What's It All About? by Julian Baggini 27 Jul 2014 16:01 #207

Let's continue the discussion about Julian Baggini's book here. The book is What's It All About?: Philosophy and the Meaning of Life. Here are some relevant ideas we discussed at our Barnes & Noble meeting last week.

Before we can have any hope of answering the question, what is the meaning of life, we need to be clear what we mean by the question. What do we mean by "meaning"? It seems there are two very different ways to look at the question. One way, perhaps the most common way, is to interpret the question as, what is my purpose? This presupposes there is a purpose already in existence and it is our job to find out what that purpose is. The idea is that the answer is somewhere "out there" to be found. One can try to figure it out rationally, like trying to solve some great intellectual puzzle for which we assume there is indeed an answer. Also we can try to find the answer by searching what we believe to be authoritative sources such as religious writings or scientific writings or in literature and art. Whatever the method, assuming there is an answer "out there" can take us on many different paths in our quest. Some people may feel they have found their answer this way. Others may become disillusioned. Still others may find the search itself meaningful.

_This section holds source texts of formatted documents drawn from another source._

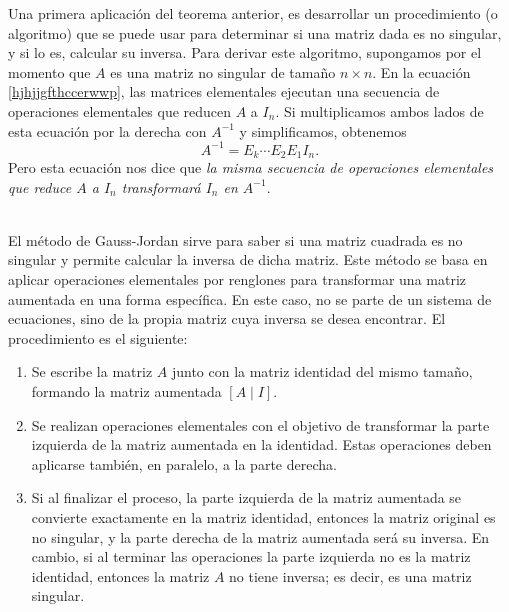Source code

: Una primera aplicación del teorema anterior, es desarrollar un procedimiento (o algoritmo) que se puede usar para determinar si una matriz dada es no singular, y si lo es, calcular su inversa. Para derivar este algoritmo, supongamos por el momento que $A$ es una matriz no singular de tamaño $n \times n$. En la ecuación \eqref{hjhjjgfthccerwwp}, las matrices elementales ejecutan una secuencia de operaciones elementales que reducen $A$ a $I_n$. Si multiplicamos ambos lados de esta ecuación por la derecha con $A^{-1}$ y simplificamos, obtenemos
$$A^{-1} = E_k \cdots E_2 E_1 I_n.$$
Pero esta ecuación nos dice que \textit{la misma secuencia de operaciones elementales que reduce $A$ a $I_n$ transformará $I_n$ en $A^{-1}$}.

\begin{adjustwidth}{-7.6cm}{-2cm}
    \begin{tcolorbox}[
        theorem style=change break,
        enhanced,
        breakable,
        boxrule=0pt,
        frame hidden,
        left = 1.8cm,
        right = 1.8cm,
        top=4mm,
        bottom=2mm,
        colback=black!7!white,
        coltitle=black,
        attach title to upper={\ },
        sharp corners,
        borderline north={1.5pt}{0pt}{black},
        title = {Método de Gauss-Jordan para hallar la inversa de una matriz:},
        fonttitle=\selectfont\Lato\bfseries\LARGE,
        fontupper=\normalsize
    ]
        \,\\[4mm]
        El método de Gauss-Jordan sirve para saber si una matriz cuadrada es no singular y permite calcular la inversa de dicha matriz. Este método se basa en aplicar operaciones elementales por renglones para transformar una matriz aumentada en una forma específica. En este caso, no se parte de un sistema de ecuaciones, sino de la propia matriz cuya inversa se desea encontrar. El procedimiento es el siguiente:\vspace{0.3cm}
        \begin{enumerate}
            \item Se escribe la matriz $A$ junto con la matriz identidad del mismo tamaño, formando la matriz aumentada $[A \mid I]$.
            \item Se realizan operaciones elementales con el objetivo de transformar la parte izquierda de la matriz aumentada en la identidad. Estas operaciones deben aplicarse también, en paralelo, a la parte derecha.
            \item Si al finalizar el proceso, la parte izquierda de la matriz aumentada se convierte exactamente en la matriz identidad, entonces la matriz original es no singular, y la parte derecha de la matriz aumentada será su inversa. En cambio, si al terminar las operaciones la parte izquierda no es la matriz identidad, entonces la matriz $A$ no tiene inversa; es decir, es una matriz singular.
        \end{enumerate}
    \end{tcolorbox}
\end{adjustwidth}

This brings us to the second way to interpret the question, what is the meaning of life? I remember in my life this was a big aha moment. My approach for many years had been one of trying to answer the question as a great intellectual puzzle to be solved, as mentioned above. Then someone explained to me their definition of "spirit". They said spirit was "that which gets you up in the morning." That is when it hit me. The meaning of life is not something to figure out intellectually. It cannot found by reason. It must be found by discovery. Furthermore, it cannot be discovered "out there" in religion or art (paths I had already rejected). It could only be found by looking inward. What gets you up in the morning? What makes life meaningful for you? The meaning of life is that which gives life meaning. So to answer the question, one has to look inward. Who am I? What have I discovered about myself, that tells me what I live for? What are the things I value most? What goals are most important to me?

For Baggini, it seems being "authentic" was the most important goal. I believe this is just one of many chief motivations that one can find in oneself. For others, it might be being helpful or being wise or being at peace or any number of virtues. For those of you familiar with the enneagram, you might recognize the 9 personality types in the enneagram as each being associated with a chief virtue. So the key to discovering the meaning of life may just be found in that ancient Greek maxim often quoted by Socrates, "Know thyself".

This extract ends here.